Figure 2 Analysis of genetic structure in the DH and hybrid panels. (A) the principal component analysis for the DH panel. (B) the principal component analysis for the hybrid panel. (C) Linkage disequilibrium decay in the two populations.
3.3 Genome wide association study
Three GWAS processes were performed using the FarmCPU method, including additive GWAS in the DH panel, additive GWAS in the hybrid panel and dominant GWAS in the hybrid panel. The quantile–quantile (q–q) plot implied that the population structure and family relatedness were well controlled in the three GWAS jobs (Figures 3B, D, F). One SNP (AX-107958879) on chromosome 10 significantly associated with the SCRRC trait was identified at P< 1.47 × 10−6 in the DH panel, with effect value was -0.25 (Figure 3A and Table 3). LD analysis suggested candidate region was 1,150,363–3,990,150 bp, which overlapped the previously reported gene RPPC or RPPK (Supplementary Figure 1). For the additive GWAS in hybrids, three significant SNPs (AX-90698604, AX-108029030, AX-108089672) were detected, with -log10 (P) ranging from 6.30 to 40.61. These SNPs were distributed on chromosomes 1, 8 and 10, with the candidate regions Chr1: 181,330,348-188,255,567, Chr8: 13,140,413-18,429,572, Chr10: 2,656,837-4,990,741, respectively (Figure 3C and Table 3). The effects of them were 0.24, 0.22 and -0.54. For dominant GWAS in the hybrid panel, three SNPs (AX-107981937, AX-108109448, AX-108089672) on chromosomes 7, 8 and 10 significantly associated, with -log10 (P) were ranged 7.17-37.12, the effects were -0.16, 0.14 and -0.5 (Figure 3E and Table 3). Their candidate regions were suggested as Chr7: 13,581,102-23,774,017, Chr8: 167,766,262-168,856,337, Chr10: 2,656,837-4,990,741. The QTL on chromosome 10 obtained by the three GWAS processes were identified as the same region using LD analysis (Supplementary Figure 1).

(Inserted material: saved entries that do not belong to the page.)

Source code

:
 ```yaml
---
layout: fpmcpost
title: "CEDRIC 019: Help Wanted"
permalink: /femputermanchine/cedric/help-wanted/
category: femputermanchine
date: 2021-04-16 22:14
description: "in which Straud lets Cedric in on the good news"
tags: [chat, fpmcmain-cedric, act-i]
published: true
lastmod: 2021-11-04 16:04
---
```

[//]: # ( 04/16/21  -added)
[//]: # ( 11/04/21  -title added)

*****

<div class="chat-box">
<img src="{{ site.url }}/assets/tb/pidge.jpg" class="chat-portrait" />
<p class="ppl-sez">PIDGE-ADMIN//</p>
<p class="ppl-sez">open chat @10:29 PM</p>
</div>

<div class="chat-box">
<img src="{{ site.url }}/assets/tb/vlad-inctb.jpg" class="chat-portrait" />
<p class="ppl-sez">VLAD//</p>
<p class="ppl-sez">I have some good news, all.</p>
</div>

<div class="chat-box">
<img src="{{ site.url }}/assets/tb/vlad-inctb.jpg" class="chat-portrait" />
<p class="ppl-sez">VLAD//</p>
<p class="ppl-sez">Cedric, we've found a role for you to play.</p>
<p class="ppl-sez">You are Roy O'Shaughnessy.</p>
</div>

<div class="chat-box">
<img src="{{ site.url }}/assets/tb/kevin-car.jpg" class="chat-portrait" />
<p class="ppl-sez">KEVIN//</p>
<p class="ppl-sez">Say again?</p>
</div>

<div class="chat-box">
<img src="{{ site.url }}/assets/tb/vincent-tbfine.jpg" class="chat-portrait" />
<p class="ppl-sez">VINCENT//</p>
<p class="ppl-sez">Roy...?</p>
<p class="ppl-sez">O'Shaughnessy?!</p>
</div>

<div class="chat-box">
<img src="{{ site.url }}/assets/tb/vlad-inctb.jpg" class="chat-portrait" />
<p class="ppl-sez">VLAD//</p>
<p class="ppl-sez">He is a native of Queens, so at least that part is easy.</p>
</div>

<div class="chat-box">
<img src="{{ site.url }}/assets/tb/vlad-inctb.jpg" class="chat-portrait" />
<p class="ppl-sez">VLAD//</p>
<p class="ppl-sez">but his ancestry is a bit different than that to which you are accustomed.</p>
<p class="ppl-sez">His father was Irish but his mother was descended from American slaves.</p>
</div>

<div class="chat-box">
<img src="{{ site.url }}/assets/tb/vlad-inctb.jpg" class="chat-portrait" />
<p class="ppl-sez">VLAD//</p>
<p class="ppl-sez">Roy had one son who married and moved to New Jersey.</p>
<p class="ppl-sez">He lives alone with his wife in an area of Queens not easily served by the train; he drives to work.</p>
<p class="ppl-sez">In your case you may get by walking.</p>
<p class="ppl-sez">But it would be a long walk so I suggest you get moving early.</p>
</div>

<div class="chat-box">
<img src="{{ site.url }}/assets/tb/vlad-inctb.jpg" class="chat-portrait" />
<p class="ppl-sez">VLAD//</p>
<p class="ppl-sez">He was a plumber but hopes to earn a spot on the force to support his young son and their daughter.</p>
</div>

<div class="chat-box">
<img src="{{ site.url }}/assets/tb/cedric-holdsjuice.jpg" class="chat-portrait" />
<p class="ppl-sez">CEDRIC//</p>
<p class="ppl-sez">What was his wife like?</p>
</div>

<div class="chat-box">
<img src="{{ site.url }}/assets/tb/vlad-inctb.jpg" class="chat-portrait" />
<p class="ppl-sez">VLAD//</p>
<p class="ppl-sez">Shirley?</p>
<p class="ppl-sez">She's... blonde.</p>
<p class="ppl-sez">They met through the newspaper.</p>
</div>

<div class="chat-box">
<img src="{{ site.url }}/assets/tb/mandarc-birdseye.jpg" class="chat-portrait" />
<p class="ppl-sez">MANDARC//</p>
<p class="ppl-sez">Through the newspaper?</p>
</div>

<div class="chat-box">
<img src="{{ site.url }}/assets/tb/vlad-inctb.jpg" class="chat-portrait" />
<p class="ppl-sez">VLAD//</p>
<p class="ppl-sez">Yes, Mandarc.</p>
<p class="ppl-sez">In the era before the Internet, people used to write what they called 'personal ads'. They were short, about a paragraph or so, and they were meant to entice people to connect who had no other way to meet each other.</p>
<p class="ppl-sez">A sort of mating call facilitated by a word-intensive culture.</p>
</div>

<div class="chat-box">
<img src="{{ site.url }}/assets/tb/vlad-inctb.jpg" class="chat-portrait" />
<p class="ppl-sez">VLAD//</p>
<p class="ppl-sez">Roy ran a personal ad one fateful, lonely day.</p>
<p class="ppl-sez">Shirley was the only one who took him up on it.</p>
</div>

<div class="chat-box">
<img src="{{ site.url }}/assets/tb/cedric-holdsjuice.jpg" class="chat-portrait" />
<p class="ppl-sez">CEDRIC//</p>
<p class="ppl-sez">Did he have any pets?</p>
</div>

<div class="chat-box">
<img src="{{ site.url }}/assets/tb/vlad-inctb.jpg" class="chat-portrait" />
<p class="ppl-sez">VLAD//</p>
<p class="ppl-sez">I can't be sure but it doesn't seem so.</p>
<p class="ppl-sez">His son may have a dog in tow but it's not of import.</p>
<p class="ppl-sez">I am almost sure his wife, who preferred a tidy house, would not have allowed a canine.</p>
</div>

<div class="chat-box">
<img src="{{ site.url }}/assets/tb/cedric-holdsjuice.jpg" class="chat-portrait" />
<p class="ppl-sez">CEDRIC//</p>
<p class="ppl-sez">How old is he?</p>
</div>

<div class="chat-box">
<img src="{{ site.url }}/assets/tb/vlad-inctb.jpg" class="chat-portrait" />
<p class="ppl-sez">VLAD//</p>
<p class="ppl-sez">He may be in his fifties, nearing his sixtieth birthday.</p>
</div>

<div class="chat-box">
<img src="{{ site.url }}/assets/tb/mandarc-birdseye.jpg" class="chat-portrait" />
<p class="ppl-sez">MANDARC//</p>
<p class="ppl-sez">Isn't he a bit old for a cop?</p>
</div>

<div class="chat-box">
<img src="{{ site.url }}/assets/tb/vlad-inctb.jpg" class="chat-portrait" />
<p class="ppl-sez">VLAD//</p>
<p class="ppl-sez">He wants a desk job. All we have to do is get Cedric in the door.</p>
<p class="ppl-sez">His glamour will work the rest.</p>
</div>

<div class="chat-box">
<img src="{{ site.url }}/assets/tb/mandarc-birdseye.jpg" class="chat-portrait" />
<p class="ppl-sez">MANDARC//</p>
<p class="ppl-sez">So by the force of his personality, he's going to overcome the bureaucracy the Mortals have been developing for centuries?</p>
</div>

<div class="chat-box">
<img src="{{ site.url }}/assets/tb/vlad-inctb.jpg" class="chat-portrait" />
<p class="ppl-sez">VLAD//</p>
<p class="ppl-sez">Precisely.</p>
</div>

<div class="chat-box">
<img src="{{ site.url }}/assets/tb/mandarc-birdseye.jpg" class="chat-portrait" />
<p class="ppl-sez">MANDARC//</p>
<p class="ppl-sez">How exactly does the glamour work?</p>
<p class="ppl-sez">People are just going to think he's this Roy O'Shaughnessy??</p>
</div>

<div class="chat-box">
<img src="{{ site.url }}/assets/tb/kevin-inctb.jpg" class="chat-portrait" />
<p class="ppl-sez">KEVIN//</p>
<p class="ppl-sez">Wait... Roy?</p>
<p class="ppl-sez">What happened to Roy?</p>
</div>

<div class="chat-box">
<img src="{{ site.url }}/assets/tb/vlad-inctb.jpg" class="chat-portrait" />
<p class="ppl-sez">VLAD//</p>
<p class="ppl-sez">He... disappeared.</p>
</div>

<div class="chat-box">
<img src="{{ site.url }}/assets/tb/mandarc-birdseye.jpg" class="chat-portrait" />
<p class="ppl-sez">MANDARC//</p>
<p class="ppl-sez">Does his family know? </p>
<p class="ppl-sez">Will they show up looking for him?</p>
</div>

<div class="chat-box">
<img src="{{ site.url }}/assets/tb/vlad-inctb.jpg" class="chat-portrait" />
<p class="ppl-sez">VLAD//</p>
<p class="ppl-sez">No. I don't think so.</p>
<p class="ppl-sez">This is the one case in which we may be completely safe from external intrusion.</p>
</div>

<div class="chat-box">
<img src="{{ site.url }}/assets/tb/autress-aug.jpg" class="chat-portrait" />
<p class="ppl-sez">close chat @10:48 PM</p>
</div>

Figure 3 Genome-wide association study Manhattan and quantile–quantile (q–q) plots for Southern Corn Rust (SCR) resistance. (A, C, E) Manhattan plots for SCR resistance in additive GWAS in DH panel, additive and dominant GWAS in hybrid panel, respectively. the dashed line corresponds to the threshold level defined at P = 1.47 × 10−6 by a false discovery rate correction method. (B, D, F) q–q plot for SCR resistance in additive GWAS in DH panel, additive and dominant GWAS in hybrid panel, respectively.
3.4 Genomic prediction with the different marker density, and training population size
The effect of marker density and training population size on the GP accuracy is shown in Figure 4. For marker density, the prediction accuracy increased as the number of markers increased. The prediction accuracy increased rapidly when the number of markers increased from 10 to 5,000. Then, the prediction accuracy increased slightly when the number of markers kept increasing. For training population size, prediction accuracy increased as the size increased, and no slowdown in the growth rate was observed.
Figure 4 Genomic prediction study in hybrid panel with different SNP numbers (A) and training population size (B) for Southern Corn Rust (SCR) resistance.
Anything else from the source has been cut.